On December 29, 2022, the Seventh Circuit Court of Appeals decided the Braun v. Vill. of Palatine[i], which serves as instructive regarding the liability for false arrest after a breath and blood test return negative for alcohol and drugs.  The relevant facts of Braun, taken directly from the case, are as follows:

In September 2017 Braun was living in Chicago and working as an overnight pharmacist in suburban Cook County. He has a complicated medical history, including traumatic brain injury, seizures, anxiety, depression, and attention-deficit/hyperactivity disorder. After completing his seventh consecutive ten-hour overnight shift on September 11, Braun felt ill and slept at his parents’ house in Park Ridge until the late afternoon. He then visited his girlfriend’s condo in Palatine where he tried to eat some food but vomited. Once his girlfriend went to sleep, he left to drive home to Chicago.

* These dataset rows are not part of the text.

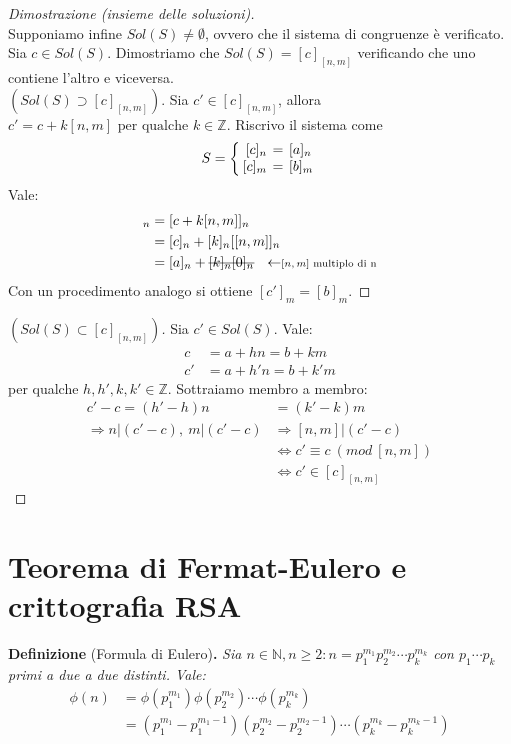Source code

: \documentclass[12pt,twoscolu]{article}
\newcommand{\N}{\mathbb{N}}
\newcommand{\Z}{\mathbb{Z}}
\newcommand{\sesolose}{\Leftrightarrow}
\newcommand{\implica}{\Longrightarrow}
\newcommand{\pq}{\text{ per qualche }}
\renewcommand\qedsymbol{$\blacksquare$}
\newcommand{\stkout}[1]{\ifmmode\text{\sout{\ensuremath{#1}}}\else\sout{#1}\fi}
\begin{document}
\begin{proof}[Dimostrazione (insieme delle soluzioni)]\ \\
Supponiamo infine $Sol(S) \ne \emptyset$, ovvero che il sistema di congruenze è verificato. Sia $c \in Sol(S)$. Dimostriamo che $Sol(S) = [c]_{[n,m]}$ verificando che uno contiene l'altro e viceversa.
\\[1\baselineskip]$(Sol(S) \supset [c]_{[n,m]})$.
Sia $ c' \in [c]_{[n,m]}$, allora $c' = c + k[n,m] \pq k \in \Z$. Riscrivo il sistema come
\[
S = \left\{
\setlength\arraycolsep{2pt}
\begin{array}{rcl} [c]_n & = & [a]_n \\ \relax
 [c]_m & = & [b]_m
\end{array}\right
.
\]
Vale:
\begin{align*}
[c']_n &= [c + k[n,m]]_n \\ 
&= [c]_n + [k]_n [[n,m]]_n \\
&= [a]_n + \stkout{[k]_n [0]_n} \ \ \leftarrow\scriptstyle{ \text{$[n,m]$ multiplo di n}}
\end{align*}
Con un procedimento analogo si ottiene $[c']_m = [b]_m$.
\end{proof}
\renewcommand\qedsymbol{$\blacksquare$}
\begin{proof}[$(Sol(S) \subset {[c]}_{[n,m]})$]
Sia $c' \in Sol(S)$. Vale:
\begin{align*}
c &= a+hn = b + km \\
c' &= a+h'n = b + k'm
\end{align*}
per qualche $h, h', k, k' \in \Z$. Sottraiamo membro a membro:
\begin{align*}
c' - c = (h' - h)n &= (k' - k)m \\
\implica n | (c' -c),\ m|(c' - c) &\implica [n, m]|(c' - c) \\
&\sesolose c' \equiv c \ (mod \ [n, m]) \\
&\sesolose c' \in [c]_{[n,m]}
\end{align*}
\end{proof}

\section{Teorema di Fermat-Eulero e crittografia RSA}
\textbf{Definizione} (Formula di Eulero)\textbf{.} \textit{Sia $n \in \N, n \ge 2: n = p^{m_1}_1 p^{m_2}_2 \cdots p^{m_k}_k$ con $p_1 \cdots p_k$ primi a due a due distinti. Vale:
\begin{align*}
\phi(n) &= \phi(p^{m_1}_1)\phi(p^{m_2}_2) \cdots \phi(p^{m_k}_k) \\
&= (p^{m_1}_1 - p^{m_1 - 1}_1) (p^{m_2}_2 - p^{m_2 - 1}_2) \cdots (p^{m_k}_k - p^{m_k - 1}_k)
\end{align*}
}
\end{document}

The next thing Braun remembers is waking up to two police officers shining flashlights into his car. He had crashed into a telephone pole. Although he would later discover that a seizure caused the accident, at the time he could not describe how the crash had happened. Officer Licari, the first officer to respond, opened the door to check on Braun. Initially Braun told the officer that he did not feel well and that he “need[ed] medical attention.” But a few minutes later, he said he was “fine.”

Officer Licari did not smell alcohol during this interaction, but Braun’s behavior and appearance caused him to suspect that Braun was intoxicated. The officer observed that Braun was confused, slurred his speech, struggled with balance, and had bloodshot and glassy eyes. Braun made the odd statements that he was “not in an accident” and that he “live[d] in Chicago-Miami.” And he told the officers that he had consumed “one beer with [his brother] Scott” earlier that evening.

Palatine police officers do not carry portable Breathalyzer devices, so Officer Licari administered standardized field sobriety tests. These included the horizontal gaze nystagmus test, which assessed Braun’s eye movement in response to an object being waved near his face; the walk-and-turn test, which had him take a certain number of heel-to-toe steps before turning and returning; and the one-leg-stand test, which required him to lift one leg off the ground and count out loud. Officer Sopcak, who arrived shortly after Licari, asked Braun to recite the alphabet without singing. Officer Licari reported that Braun failed all these tests.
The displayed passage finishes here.